U.S. light crude for October delivery <CLc1> rose $0.60 to
$105.15 a barrel by 0055 GMT, rebounding from earlier losses of
as much as $1.20 which analysts attributed to worries about the
workings of the rescue plan.
The contract jumped $6.67 to settle at $104.55 a barrel on
Friday, bringing gains since Wednesday to 14.7 percent --
biggest three-day surge since December 1998.
London Brent crude <LCOc1> rose $1.03 to $100.64 on Monday.
"There is still uncertainty on the proposed bailout and if
it will have a sustainable impact.
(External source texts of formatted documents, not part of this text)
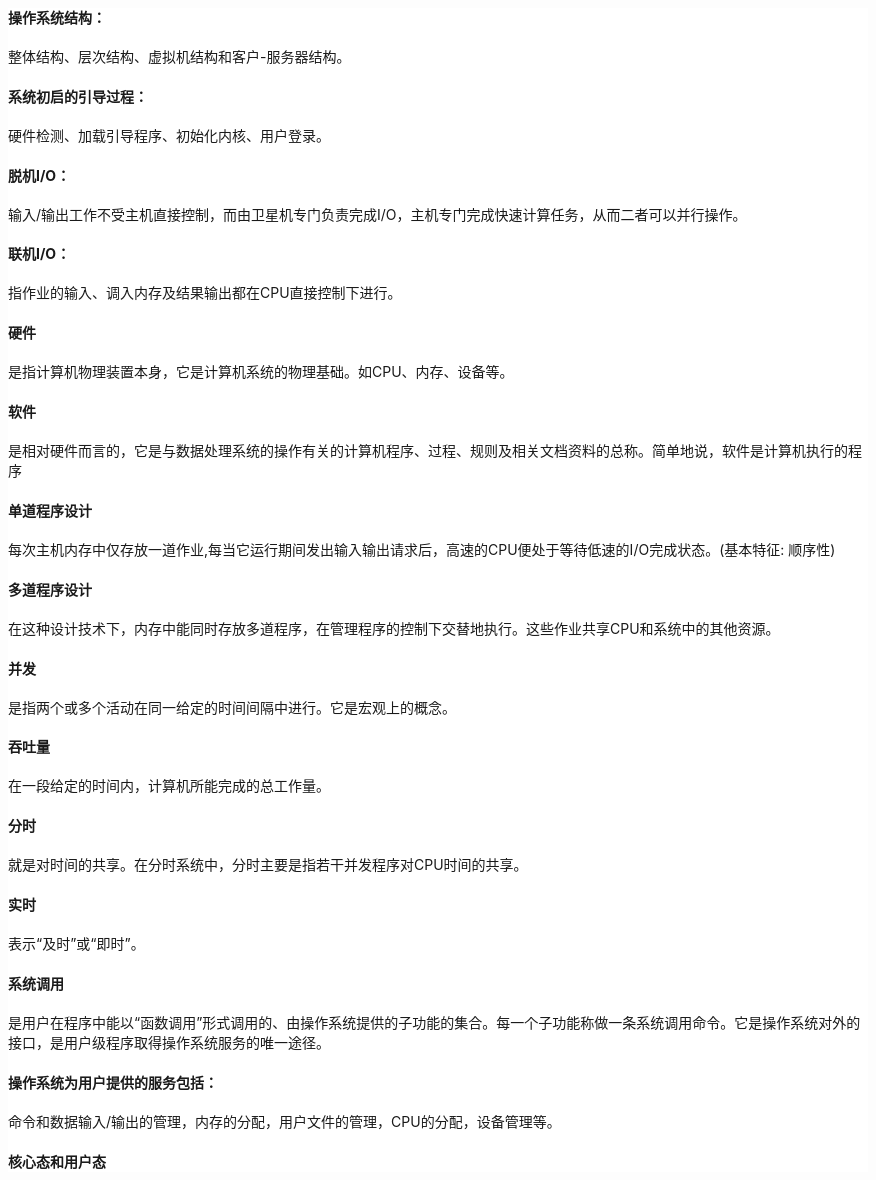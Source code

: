 #### 操作系统结构：

整体结构、层次结构、虚拟机结构和客户-服务器结构。

#### 系统初启的引导过程：

硬件检测、加载引导程序、初始化内核、用户登录。

#### 脱机I/O：

输入/输出工作不受主机直接控制，而由卫星机专门负责完成I/O，主机专门完成快速计算任务，从而二者可以并行操作。

#### 联机I/O：

指作业的输入、调入内存及结果输出都在CPU直接控制下进行。

#### 硬件

 是指计算机物理装置本身，它是计算机系统的物理基础。如CPU、内存、设备等。

#### 软件

是相对硬件而言的，它是与数据处理系统的操作有关的计算机程序、过程、规则及相关文档资料的总称。简单地说，软件是计算机执行的程序

#### 单道程序设计

每次主机内存中仅存放一道作业,每当它运行期间发出输入输出请求后，高速的CPU便处于等待低速的I/O完成状态。(基本特征: 顺序性)

#### 多道程序设计

在这种设计技术下，内存中能同时存放多道程序，在管理程序的控制下交替地执行。这些作业共享CPU和系统中的其他资源。

#### 并发

是指两个或多个活动在同一给定的时间间隔中进行。它是宏观上的概念。

#### 吞吐量

 在一段给定的时间内，计算机所能完成的总工作量。

#### 分时

就是对时间的共享。在分时系统中，分时主要是指若干并发程序对CPU时间的共享。

#### 实时

 表示“及时”或“即时”。

#### 系统调用

是用户在程序中能以“函数调用”形式调用的、由操作系统提供的子功能的集合。每一个子功能称做一条系统调用命令。它是操作系统对外的接口，是用户级程序取得操作系统服务的唯一途径。

#### 操作系统为用户提供的服务包括：

命令和数据输入/输出的管理，内存的分配，用户文件的管理，CPU的分配，设备管理等。

#### 核心态和用户态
But for now, investors are
focusing on the bullish sentiments that has swept through the
financial markets and some traders are probably seeing a buying
opportunity," said Gerard Burg, a resource analyst at the
National Australian Bank in Melbourne.
"In the broader context of the oil market, there are still
plenty of supply side pressures."
The Bush administration and Congress on Sunday ramped up
talks on an unprecedented $700 billion bank bailout as they
battled the clock to prevent further financial turmoil that
risks hurtling the economy into a deep and damaging recession.
[]
The news sparked a rally across equities markets in Asia,
where Tokyo's Nikkei average rose 2.5 percent and Australia's
benchmark S&P/ASX 200 index gained over 3 percent.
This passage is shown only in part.